Purpose of the Bowtie in Risk Management
The purpose of the bowtie is to show the flow of a safety event including:
- Root Causes (threats) that aligned to create a problem;
- The events that funneled “upstream” to the;
- The Top Event (i.e. the critical safety point of the event);
- The cascading events of the Top Event that lead “downstream” to
- Impacts that adversely affect your organization; and
- The failure/success of each risk control measure in the sequence of events.
Bowtie gives a visual picture of the entire issue, from root causes to impacts, including the risk control holes along the way.
The purpose of bowtie analysis is to establish the important elements of your program, namely key performance indicators and weak controls. Without the bowtie, piecing all of these elements together in a way that shows how they function in context can be difficult and error prone.
Why the Bowtie Is the Best Risk Management Visualization Tool in Existence
The bowtie is regularly successfully employed for:
- Teaching employees what risk management is and the role of hazards in an SMS program;
- Methodical analysis in safety incident management;
- Documenting preventative analysis in hypothetical scenarios;
- Understanding and assessing your risk controls in context; and
- Identify KPIs.
The list goes on, but you get the idea. It is versatile and suited for many different uses. Companies that adopt the bowtie tend to – if they use it right – employ the bowtie with different goals for different uses.
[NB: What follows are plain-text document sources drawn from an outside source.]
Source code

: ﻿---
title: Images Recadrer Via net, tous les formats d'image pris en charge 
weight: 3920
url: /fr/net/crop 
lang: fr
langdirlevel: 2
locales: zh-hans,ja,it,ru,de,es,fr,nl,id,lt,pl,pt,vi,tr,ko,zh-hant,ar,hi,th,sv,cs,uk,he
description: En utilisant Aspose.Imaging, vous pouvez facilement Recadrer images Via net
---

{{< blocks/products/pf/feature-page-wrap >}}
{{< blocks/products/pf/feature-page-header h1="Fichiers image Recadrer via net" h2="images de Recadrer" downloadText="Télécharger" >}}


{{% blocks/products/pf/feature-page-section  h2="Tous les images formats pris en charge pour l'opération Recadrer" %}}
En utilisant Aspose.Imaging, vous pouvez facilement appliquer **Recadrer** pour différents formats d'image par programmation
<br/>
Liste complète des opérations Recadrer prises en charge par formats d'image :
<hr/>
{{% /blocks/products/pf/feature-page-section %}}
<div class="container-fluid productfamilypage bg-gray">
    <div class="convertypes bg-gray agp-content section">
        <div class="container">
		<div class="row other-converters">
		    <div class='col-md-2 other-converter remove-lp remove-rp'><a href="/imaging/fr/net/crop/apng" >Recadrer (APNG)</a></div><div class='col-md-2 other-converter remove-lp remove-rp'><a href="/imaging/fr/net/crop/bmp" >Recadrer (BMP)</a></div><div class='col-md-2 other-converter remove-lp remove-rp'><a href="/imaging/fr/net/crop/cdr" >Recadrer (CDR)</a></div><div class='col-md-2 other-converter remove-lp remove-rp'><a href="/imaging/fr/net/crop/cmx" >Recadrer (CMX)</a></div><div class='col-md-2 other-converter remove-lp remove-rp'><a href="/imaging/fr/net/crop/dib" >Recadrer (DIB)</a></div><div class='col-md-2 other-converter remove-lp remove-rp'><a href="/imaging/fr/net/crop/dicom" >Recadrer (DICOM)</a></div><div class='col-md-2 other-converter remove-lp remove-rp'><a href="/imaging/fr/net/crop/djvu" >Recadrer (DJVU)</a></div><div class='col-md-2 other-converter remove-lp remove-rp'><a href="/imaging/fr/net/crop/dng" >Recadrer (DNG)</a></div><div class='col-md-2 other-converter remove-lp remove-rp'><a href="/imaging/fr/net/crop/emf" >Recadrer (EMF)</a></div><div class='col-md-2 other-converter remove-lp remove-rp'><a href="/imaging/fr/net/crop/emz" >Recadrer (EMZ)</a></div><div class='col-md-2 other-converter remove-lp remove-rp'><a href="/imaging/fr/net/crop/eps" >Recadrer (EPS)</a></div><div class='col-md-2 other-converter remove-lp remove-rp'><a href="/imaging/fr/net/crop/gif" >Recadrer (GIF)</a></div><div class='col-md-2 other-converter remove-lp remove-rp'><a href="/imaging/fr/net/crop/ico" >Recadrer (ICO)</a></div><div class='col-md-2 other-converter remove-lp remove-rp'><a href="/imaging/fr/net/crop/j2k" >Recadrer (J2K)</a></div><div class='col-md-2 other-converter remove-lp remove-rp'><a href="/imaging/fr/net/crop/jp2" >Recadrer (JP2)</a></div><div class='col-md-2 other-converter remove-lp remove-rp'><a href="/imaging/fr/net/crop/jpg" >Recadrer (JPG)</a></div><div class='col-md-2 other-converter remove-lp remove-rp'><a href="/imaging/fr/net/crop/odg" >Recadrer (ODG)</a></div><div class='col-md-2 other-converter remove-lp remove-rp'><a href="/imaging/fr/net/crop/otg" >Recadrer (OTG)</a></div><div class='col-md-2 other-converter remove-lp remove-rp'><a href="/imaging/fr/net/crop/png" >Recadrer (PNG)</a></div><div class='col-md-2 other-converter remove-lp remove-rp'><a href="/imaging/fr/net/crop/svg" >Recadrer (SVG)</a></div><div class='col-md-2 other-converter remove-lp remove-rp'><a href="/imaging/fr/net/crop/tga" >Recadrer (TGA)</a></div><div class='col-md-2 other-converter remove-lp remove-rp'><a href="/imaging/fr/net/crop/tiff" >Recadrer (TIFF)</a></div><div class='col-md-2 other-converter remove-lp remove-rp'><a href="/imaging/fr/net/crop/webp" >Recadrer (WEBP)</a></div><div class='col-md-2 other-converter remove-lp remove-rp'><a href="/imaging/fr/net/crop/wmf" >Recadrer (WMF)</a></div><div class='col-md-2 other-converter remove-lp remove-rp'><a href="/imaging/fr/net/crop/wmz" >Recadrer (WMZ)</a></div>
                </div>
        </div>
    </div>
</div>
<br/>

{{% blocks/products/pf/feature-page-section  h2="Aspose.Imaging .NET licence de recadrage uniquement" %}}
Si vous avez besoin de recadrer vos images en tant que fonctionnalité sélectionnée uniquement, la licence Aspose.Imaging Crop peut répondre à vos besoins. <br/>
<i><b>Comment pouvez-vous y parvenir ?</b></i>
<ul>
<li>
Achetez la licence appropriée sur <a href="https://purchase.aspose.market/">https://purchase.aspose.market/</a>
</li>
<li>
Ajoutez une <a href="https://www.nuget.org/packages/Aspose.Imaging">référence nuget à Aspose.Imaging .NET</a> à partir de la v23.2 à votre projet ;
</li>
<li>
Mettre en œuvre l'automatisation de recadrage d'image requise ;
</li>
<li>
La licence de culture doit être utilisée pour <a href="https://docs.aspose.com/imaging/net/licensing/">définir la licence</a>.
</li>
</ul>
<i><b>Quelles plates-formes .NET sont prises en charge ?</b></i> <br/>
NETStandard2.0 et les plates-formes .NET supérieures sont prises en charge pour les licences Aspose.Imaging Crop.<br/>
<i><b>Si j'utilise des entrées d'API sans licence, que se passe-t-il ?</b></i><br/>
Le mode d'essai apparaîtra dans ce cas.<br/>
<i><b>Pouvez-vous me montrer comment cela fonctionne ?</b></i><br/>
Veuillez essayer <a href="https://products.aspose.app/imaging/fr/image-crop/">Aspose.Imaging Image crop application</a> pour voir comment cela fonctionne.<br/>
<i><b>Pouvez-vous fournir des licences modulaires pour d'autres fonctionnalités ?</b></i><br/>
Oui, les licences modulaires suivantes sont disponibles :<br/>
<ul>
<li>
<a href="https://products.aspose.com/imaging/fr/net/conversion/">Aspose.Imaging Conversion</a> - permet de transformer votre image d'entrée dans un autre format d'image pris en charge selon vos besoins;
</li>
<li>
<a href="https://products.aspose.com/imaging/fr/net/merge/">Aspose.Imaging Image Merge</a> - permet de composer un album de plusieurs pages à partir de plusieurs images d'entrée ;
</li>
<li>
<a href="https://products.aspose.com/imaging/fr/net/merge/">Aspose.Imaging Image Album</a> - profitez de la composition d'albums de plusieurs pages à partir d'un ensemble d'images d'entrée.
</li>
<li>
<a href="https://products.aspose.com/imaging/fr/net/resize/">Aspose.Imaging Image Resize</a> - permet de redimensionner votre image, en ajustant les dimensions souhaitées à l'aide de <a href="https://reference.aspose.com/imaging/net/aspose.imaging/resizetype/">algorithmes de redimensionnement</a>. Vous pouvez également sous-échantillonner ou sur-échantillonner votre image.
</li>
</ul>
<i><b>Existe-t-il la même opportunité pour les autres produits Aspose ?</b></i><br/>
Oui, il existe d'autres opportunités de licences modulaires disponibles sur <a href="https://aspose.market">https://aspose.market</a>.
To this end – though I have not seen it done in practice yet – I strongly advise that when you perform a bowtie analysis you should write a “purpose” or “goal” at the top of the bowtie. I recommend this for three reasons:
- Clarifies what you are currently looking for, and therefore what the pertinent information is;
- Great reference point for immediately orienting you when you are looking back at previous bowties; and
- Allows you to create “categories” for organizing bowties.
You could establish ahead of time, for example, 3 or 4 different goals you might have when using bowties. For example, “Hypothetical safety case analysis,” “Safety incident analysis,” “Financial Impact Analysis,” and so on.
Downside to Using Bowtie
As great as the bowtie is, there are several distinct downsides which deter organizations from employing it in their risk management programs. Namely, these downsides are:
- Time consuming to complete;
- Easy to make mistakes;
- Not practical for all issues; and
- Steeper learning curve than other risk management tools.
Bowtie analysis should be used after:
- Clarifying definitions of hazards, risks, mechanisms, consequences, etc.;
- On higher risk issues requiring deeper investigation; and
- After practice and review of this analysis technique (such as through risk management training).